Wheat v. Teche Lines, Inc

Decision Date14 March 1938
Docket Number33060
Citation181 Miss. 408,179 So. 553
CourtMississippi Supreme Court
PartiesWHEAT v. TECHE LINES, INC

Division A

1 AUTOMOBILES.

Under evidence that plaintiff observed defendant's bus approaching at about 45 to 50 miles per hour and stepped in front of plaintiff's truck, that bus driver had 36 feet to left of truck in which to pass, that red flags warned travelers of loose gravel but that bus passed within a foot of plaintiff and threw pieces of slag into his eye, questions whether bus driver was traveling at a reasonable speed, and whether bus driver was in such close proximity to plaintiff as to endanger life or limb, were for jury (Code 1930 section 5569, as amended by Laws 193.6, chapter 309).

2 AUTOMOBILES.

The operation of a motor vehicle at less than a fixed maximum rate of speed may be negligence under proper circumstances (Code 1930, section 5569, as amended by Laws 1936, chapter 309).

3 AUTOMOBILES.

Under evidence that plaintiff observed defendant's bus approaching at about 45 to 50 miles per hour and stepped in front of plaintiff's truck, that bus driver had 36 feet to left of truck in which to pass, that red flags warned travelers of loose gravel hut that bus passed within a foot of plaintiff and threw pieces of slag into his eye, whether bus driver could reasonably have foreseen the possibility of injury to any person was for jury (Code 1930, section 5569, as amended by Laws 1936, chapter 309).

4. APPEAL AND ERROR.

In determining whether defendant was entitled to directed verdict, evidence for plaintiff must be treated as proving every fact favorable to plaintiff's case which is established either directly or by reasonable inference.

5. APPEAL AND ERROR.

The evidence is to be taken most strongly against him who is granted a peremptory instruction.

6. EVIDENCE.

In action for injuries sustained when passing bus threw particles of slag into plaintiff's eye, photographs of highway where accident occurred were improperly admitted in evidence in absence of showing that they approximately represented the condition of the highway as it existed at time of injury.

HON. W. A. WHITE, Judge.

APPEAL from the circuit court of Hancock county, HON. W. A. WHITE, Judge.

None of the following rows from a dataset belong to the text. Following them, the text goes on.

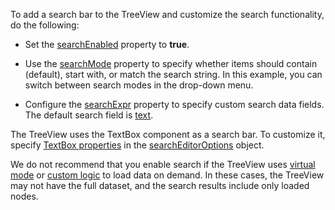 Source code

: To add a search bar to the TreeView and customize the search functionality, do the following:

- Set the [searchEnabled](/Documentation/ApiReference/UI_Components/dxTreeView/Configuration/#searchEnabled) property to **true**.

- Use the [searchMode](/Documentation/ApiReference/UI_Components/dxTreeView/Configuration/#searchMode) property to specify whether items should contain (default), start with, or match the search string. In this example, you can switch between search modes in the drop-down menu.

- Configure the [searchExpr](/Documentation/ApiReference/UI_Components/dxTreeView/Configuration/#searchExpr) property to specify custom search data fields. The default search field is [text](/Documentation/ApiReference/UI_Components/dxTreeView/Configuration/items/#text). 

The TreeView uses the TextBox component as a search bar. To customize it, specify [TextBox properties](/Documentation/ApiReference/UI_Components/dxTextBox/Configuration/) in the [searchEditorOptions](/Documentation/ApiReference/UI_Components/dxTreeView/Configuration/#searchEditorOptions) object.

We do not recommend that you enable search if the TreeView uses [virtual mode](https://js.devexpress.com/Demos/WidgetsGallery/Demo/TreeView/VirtualMode/) or [custom logic](https://js.devexpress.com/Demos/WidgetsGallery/Demo/TreeView/LoadDataOnDemand/) to load data on demand. In these cases, the TreeView may not have the full dataset, and the search results include only loaded nodes.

Action by Jesse Wheat against the Teche Lines, Inc., for a personal injury. From an adverse judgment, plaintiff appears. Reversed and remanded.

Reversed and remanded.

Gex & Gex, of Bay St. Louis, and Grayson B. Keaton, of Picayune, for appellant.

When the witness was asked the direct question as to what caused the gravel to be thrown, upon objection by the defendant, the court refused to permit the witness to answer. In the absence of the jury, it was shown that the witness would testify that the speed of the bus caused the gravel to be thrown, and when the jury was recalled the question was again asked, and the court again ruled that the witness would not be permitted to answer. This ruling is assigned as error. This very question has already been before this court in the case of Teehe Lines, Inc. v. Bateman, 162 Miss. 404, and decided adversely therein to the defendant in the court below.

It is a matter of common knowledge that the force with which an object is thrown diminishes in direct ratio with the increase in distance from which the object begins its flight; a piece of gravel thrown with the same force from a distance of three or four feet will strike with far greater violence, than the same gravel started with the same force but traveling thirty or forty feet before contacting some other object in the course of its flight.

We submit that the testimony as to the width of the road, and to the effect that the bus could have easily turned aside a considerable distance to the left, and prevented showering plaintiff with rocks, was entirely competent.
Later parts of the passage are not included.